One of the biggest challenges is getting SMS messages translated rapidly from French and Creole, and relayed to international rescuers. Rob Munro, a graduate fellow at Stanford who works with the nonprofit Energy for Opportunity, was pulled into the effort: He specializes in computer-aided methods for managing and processing medical SMS messages in multiple languages. He has been coordinating volunteers around the world who are translating the messages sent to 4636, categorizing the messages, and — where possible — plotting the exact coordinates.
“The average turnaround for us receiving a message and having a geo-coordinated and translated report to teams on the ground is about 10 minutes,” he told Danger Room by e-mail. “The total number of texts is in the thousands, and they arrive every five seconds in busy times, to every 10 minutes overnight.”
Some of the messages are urgent pleas for help. Others are requests to relay simple messages to loved ones. Rescuers shared a few examples of translated messages. [They asked that we redact all numbers and family names to protect privacy, and to prevent the relatives of victims from being deluged with calls.]
•“Please tell Mrs Maxime ____ of Boston that by the grace of God that everyone is okay. Her number is ____. It is Lubin ____ that sent the message.)
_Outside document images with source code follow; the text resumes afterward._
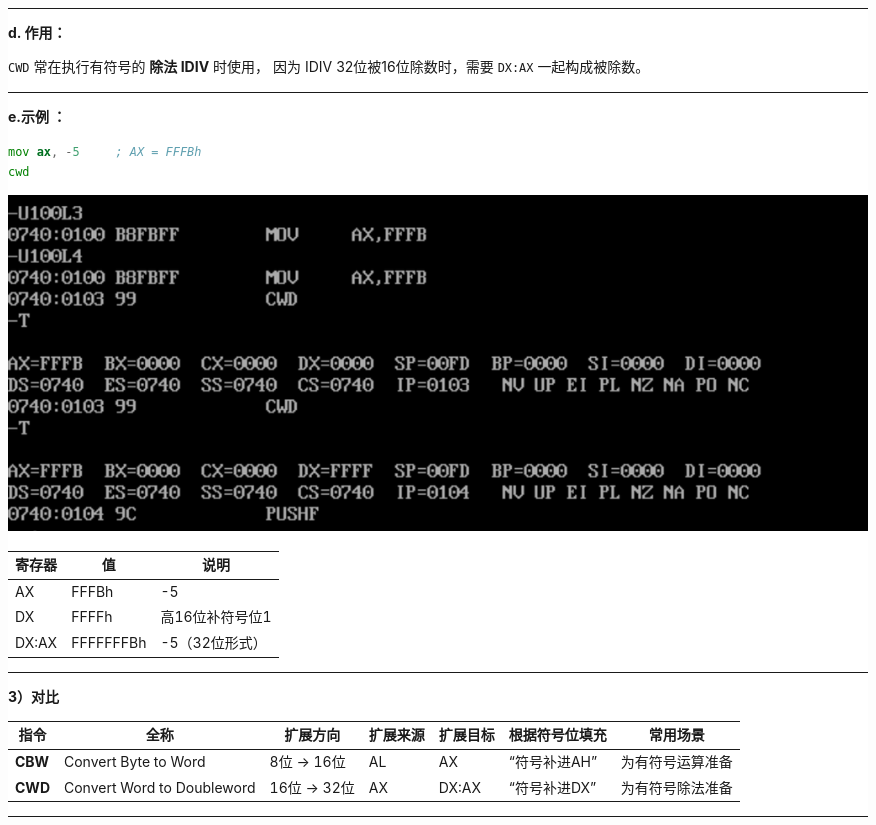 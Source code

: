 ------

**d. 作用：**

`CWD` 常在执行有符号的 **除法 IDIV** 时使用，
 因为 IDIV 32位被16位除数时，需要 `DX:AX` 一起构成被除数。

------

**e.示例 ：**

```asm
mov ax, -5     ; AX = FFFBh
cwd
```

![image-20251013205728466](汇编笔记.assets/image-20251013205728466.png)

| 寄存器 | 值        | 说明            |
| ------ | --------- | --------------- |
| AX     | FFFBh     | -5              |
| DX     | FFFFh     | 高16位补符号位1 |
| DX:AX  | FFFFFFFBh | -5（32位形式）  |

------

**3）对比**

| 指令    | 全称                       | 扩展方向    | 扩展来源 | 扩展目标 | 根据符号位填充 | 常用场景         |
| ------- | -------------------------- | ----------- | -------- | -------- | -------------- | ---------------- |
| **CBW** | Convert Byte to Word       | 8位 → 16位  | AL       | AX       | “符号补进AH”   | 为有符号运算准备 |
| **CWD** | Convert Word to Doubleword | 16位 → 32位 | AX       | DX:AX    | “符号补进DX”   | 为有符号除法准备 |

------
•“Someone please I have a brother in France can someone call and tell him that I am not dead only my house got destroyed the number is ___”
•“My name is Jean ____ my brother is working in Unicef and I live in C__ 11 A___ I have 2 people that is still alive under the building still ! Send Help!”
Organizations are sharing information in other ways. The Sahana Software Foundation has set up a Haiti 2010 disaster-relief portal that serves as a repository for over 500 organizations now on the ground in Haiti. It lists contact information, as well as activities by geographic area and sector.
In an e-mail, Sahana President and CEO Mark Prutsalis told Danger Room the foundation’s request-management system was being fed by two streams: one through text messages sent to 4636 and processed by Ushahidi, and the other through Twitter (they call it, “tweak the tweet”). Requests are categorized and searchable by aid agencies.
“Registered users can make pledges to fulfill requests and mark them as completed or alter their status,” Prutsalis said. “We are working on developing reporting and tracking and ticketing capabilities for this, as well as the ability to process and handle requests that come in by e-mail or those that are manually entered by aid agencies into the system.”
Sahana also has a mapping system, which provides an annotated map of what is going on the ground. Base layers include imagery drawn from OpenStreetMaps, Digital Globe high-resolution imagery, Ikonos satellite imagery and Google Maps. Sahana adds info from its registry and locations database, Ushahidi events, 4636 SMS messages and other information. They can also provide feeds in a variety of formats, so organizations can effectively use the data being collected on the scene and remotely.
Obviously, this is all still a work in progress, and it remains to be seen if it can be sustained over the long term. The Ushahidi situation room is already looking to train volunteers.